→ RECORDS FOR THE EXERCISE:

————

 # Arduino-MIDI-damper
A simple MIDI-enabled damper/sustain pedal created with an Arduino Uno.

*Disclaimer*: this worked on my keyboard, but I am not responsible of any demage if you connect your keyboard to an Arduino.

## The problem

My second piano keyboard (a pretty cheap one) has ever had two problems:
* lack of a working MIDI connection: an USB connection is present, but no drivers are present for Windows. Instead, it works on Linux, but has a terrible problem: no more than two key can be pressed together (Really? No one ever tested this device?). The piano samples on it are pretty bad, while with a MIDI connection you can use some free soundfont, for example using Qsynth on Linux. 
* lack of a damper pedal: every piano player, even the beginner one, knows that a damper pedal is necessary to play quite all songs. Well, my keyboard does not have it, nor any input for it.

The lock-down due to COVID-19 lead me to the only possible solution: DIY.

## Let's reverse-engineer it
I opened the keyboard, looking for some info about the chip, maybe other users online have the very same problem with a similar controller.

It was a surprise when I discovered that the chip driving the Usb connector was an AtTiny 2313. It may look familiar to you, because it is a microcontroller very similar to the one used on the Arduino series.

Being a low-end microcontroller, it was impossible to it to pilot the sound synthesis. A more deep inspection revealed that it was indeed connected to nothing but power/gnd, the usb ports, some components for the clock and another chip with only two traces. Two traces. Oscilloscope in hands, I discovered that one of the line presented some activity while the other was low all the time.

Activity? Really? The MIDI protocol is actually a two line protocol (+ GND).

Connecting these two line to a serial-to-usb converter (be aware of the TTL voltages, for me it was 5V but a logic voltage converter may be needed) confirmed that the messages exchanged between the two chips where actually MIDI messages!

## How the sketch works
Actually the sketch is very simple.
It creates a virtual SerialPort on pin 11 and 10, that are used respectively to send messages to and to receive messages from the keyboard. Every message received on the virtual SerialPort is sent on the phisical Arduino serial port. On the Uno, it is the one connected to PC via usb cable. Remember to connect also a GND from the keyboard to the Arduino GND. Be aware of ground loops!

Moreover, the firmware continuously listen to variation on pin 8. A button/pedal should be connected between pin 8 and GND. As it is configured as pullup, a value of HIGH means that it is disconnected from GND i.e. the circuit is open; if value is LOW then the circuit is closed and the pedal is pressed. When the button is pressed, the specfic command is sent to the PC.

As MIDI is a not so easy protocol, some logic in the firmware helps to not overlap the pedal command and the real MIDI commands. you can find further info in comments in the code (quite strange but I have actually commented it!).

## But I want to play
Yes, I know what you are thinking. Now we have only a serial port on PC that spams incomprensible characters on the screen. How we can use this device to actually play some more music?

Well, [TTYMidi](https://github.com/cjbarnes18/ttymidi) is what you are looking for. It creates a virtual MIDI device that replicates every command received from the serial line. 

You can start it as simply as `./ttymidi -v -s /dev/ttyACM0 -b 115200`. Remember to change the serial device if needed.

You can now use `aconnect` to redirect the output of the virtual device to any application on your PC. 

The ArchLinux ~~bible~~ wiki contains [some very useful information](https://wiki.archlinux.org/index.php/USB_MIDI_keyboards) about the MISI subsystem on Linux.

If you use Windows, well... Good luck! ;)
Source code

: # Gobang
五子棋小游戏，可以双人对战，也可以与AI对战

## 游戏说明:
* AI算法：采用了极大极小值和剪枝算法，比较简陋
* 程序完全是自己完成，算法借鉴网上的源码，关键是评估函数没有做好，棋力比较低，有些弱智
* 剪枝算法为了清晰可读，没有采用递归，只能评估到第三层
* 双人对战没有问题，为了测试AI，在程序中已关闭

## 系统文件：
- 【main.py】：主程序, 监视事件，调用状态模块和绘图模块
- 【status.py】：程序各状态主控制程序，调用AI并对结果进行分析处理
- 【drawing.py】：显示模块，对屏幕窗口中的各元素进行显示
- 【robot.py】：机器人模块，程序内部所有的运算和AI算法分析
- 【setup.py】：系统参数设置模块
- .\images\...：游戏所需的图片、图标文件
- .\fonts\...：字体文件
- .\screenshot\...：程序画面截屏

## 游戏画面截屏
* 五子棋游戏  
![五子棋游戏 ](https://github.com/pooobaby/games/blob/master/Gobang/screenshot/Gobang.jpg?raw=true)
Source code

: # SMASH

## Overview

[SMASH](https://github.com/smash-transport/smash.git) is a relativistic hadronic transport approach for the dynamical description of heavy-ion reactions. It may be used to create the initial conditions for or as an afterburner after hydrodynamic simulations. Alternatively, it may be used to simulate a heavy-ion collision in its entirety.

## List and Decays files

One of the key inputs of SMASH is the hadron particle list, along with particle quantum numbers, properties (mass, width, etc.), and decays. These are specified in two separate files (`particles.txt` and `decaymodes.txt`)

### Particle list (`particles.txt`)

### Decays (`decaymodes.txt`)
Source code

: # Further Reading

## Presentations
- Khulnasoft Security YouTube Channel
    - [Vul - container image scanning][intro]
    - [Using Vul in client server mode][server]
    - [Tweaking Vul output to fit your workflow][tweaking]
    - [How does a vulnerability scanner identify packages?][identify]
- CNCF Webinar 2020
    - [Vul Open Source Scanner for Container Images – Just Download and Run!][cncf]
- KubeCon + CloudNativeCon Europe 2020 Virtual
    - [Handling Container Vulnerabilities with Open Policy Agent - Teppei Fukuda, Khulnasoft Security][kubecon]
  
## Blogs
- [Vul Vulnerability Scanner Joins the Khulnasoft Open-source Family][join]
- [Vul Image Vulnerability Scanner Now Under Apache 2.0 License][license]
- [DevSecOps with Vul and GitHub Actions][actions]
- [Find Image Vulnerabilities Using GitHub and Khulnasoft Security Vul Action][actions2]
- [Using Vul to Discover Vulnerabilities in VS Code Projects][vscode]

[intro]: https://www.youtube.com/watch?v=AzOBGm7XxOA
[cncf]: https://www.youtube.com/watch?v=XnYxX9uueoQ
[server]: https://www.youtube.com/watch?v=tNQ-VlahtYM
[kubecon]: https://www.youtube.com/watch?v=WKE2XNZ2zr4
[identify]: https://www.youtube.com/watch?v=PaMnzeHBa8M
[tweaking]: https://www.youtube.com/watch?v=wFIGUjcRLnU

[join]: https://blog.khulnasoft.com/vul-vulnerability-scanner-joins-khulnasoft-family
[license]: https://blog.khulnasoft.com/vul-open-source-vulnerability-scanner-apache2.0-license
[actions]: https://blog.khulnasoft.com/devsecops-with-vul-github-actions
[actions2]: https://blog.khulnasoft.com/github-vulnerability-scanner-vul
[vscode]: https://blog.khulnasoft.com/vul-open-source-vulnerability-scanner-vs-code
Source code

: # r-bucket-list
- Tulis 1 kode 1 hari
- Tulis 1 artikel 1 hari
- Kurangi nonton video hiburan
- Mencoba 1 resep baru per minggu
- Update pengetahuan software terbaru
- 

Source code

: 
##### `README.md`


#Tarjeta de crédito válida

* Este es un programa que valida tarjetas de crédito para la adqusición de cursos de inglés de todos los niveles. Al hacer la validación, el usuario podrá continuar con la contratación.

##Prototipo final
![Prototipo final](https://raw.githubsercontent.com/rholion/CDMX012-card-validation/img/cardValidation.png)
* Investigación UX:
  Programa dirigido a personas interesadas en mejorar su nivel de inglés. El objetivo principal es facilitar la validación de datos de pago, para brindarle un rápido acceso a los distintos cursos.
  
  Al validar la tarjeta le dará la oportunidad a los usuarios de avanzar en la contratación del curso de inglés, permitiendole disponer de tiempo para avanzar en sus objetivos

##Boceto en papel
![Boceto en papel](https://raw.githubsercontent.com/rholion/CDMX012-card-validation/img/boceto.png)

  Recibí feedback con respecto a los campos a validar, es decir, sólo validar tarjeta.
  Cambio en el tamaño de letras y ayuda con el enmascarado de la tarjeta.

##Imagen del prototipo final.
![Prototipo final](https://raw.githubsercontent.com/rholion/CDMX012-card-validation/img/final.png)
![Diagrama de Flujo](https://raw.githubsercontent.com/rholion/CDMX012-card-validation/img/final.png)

————

Wherever the word "rholion" appears in a line of the records, count that line. Say how many there are, with no other words.

4